A month ago, me and my mom went wedding dress shopping. I was positive this would cause some sort of emotional breakdown between the two of us. I was not looking forward to dress shopping at all, but she was pumped about it! And with every episode of Say Yes to the Dress that she watched, she got more and more enthused. I had my doubts. Those dresses looked tedious and uncomfortable to put on. And I had looming fears that I wouldn't be able to find a dress that was right for me. I was embarrassed at the idea of coming out of the dressing room and standing on a pedestal like some sad Olympian in a taffeta gown, everybody in the bridal shop staring at me and shaking their head, "No, no, no."
Plus, I was worried about my mom. I love my mom, but the older she gets the more she seems to enjoy breaking the rules. It seems that as she gets older, she feels that mature age gives her a pass to do whatever the hell she wants. It's mostly small things -- cutting in line, saying brash things, putting my dog in the pool. I recently found out that she drives with the earphones of her ipod in. I told her that was dangerous and illegal and she responded, "It's not illegal for me." Now, these are not major criminal offenses, but my mom is really not that old. It seems that she's using her "I'm Old, I'll Do What I Want" license a little too early. If she's doing stuff like this now, what will she be doing in her 70s, petty larceny? Armed robbery in her 80s? Drug smuggling in her 90s? My mom has developed a contempt for rules, and bridal salons have a lot of them. All I could think was -- how many would she end up breaking?

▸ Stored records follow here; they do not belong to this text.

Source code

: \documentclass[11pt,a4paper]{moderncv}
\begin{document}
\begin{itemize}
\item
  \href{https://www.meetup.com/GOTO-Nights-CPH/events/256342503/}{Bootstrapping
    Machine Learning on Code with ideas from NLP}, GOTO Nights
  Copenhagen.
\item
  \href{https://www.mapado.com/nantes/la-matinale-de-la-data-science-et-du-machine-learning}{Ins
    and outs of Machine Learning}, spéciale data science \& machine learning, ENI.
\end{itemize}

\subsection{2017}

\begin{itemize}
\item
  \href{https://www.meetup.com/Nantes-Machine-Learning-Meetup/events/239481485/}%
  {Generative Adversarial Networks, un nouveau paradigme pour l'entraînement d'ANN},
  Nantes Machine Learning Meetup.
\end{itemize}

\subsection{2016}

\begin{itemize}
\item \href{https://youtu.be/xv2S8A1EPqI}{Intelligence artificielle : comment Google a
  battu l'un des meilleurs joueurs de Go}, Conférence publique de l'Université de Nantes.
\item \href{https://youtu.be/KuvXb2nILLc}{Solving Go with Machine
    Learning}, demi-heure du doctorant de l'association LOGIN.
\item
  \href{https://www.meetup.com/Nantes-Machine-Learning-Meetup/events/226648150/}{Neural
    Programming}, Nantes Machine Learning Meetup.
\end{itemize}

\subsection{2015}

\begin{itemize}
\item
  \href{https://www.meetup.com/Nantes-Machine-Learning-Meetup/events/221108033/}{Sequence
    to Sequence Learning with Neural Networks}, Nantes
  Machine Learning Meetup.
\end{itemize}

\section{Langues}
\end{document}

But my mom was persistent in us going to try on dresses. I couldn't avoid it any longer. If anything, then hopefully the horrible experience would cure her of her wedding enthusiasm. But I was wrong. We had a great time trying on wedding gowns. There wasn't a problem in not finding the right gown, but actually finding too many right gowns. There wasn't a gown that I tried on that wasn't a contender.
And my mom wasn't the worst part of the experience, but the best part. Instead of losing her enthusiasm through the appointments, it just grew stronger. You've heard of a blushing bride? Well, this was a beaming mother of the bride. My mom is not the bragging type, but on this day she was. At the first bridal salon, my mom got so excited, she would just spontaneously yell things out like, "This is the most beautiful dress in the world!!!!! My daughter is so skinny!!!! We've rented a beach house!!!!!" She would just yell these things at no one in particular. And she was animated too. She would sorta hop up and down, and pump her fists in the air while she yelled these things. (Picture a marathon runner crossing the finish line.) Once or twice, I told my mom to calm down, but I didn't really mean it. I loved her uber-excitement. It was contagious.
By the third bridal salon, my mom had settled into a joyous calm. We almost didn't go to the third (and final) salon because it got bad reviews on-line, but another shop owner encouraged us to give them a chance. Right away, we knew that we had found the winning spot. They had a ton of gorgeous gowns that put the other contenders to shame. But more importantly, they had Betty, the sales lady. She was tiny, knowledgeable, and spoke with a thick Filipino accent, complimented by a lisp. If I couldn't have my destination wedding with a hard-to-understand wedding officiant, then this was surely the next best thing. At times, it was near impossible to understand Betty and my mom would just stare at her intensely, not even blinking. I kinda think my mom was hoping that captions were going to appear under her.
The captions never appeared, but the winning gown did! I was happy. My mom was happy. Betty was happy. (I think that's what she said.) And the Jamaican Me Crazy ticker was still unnecessary.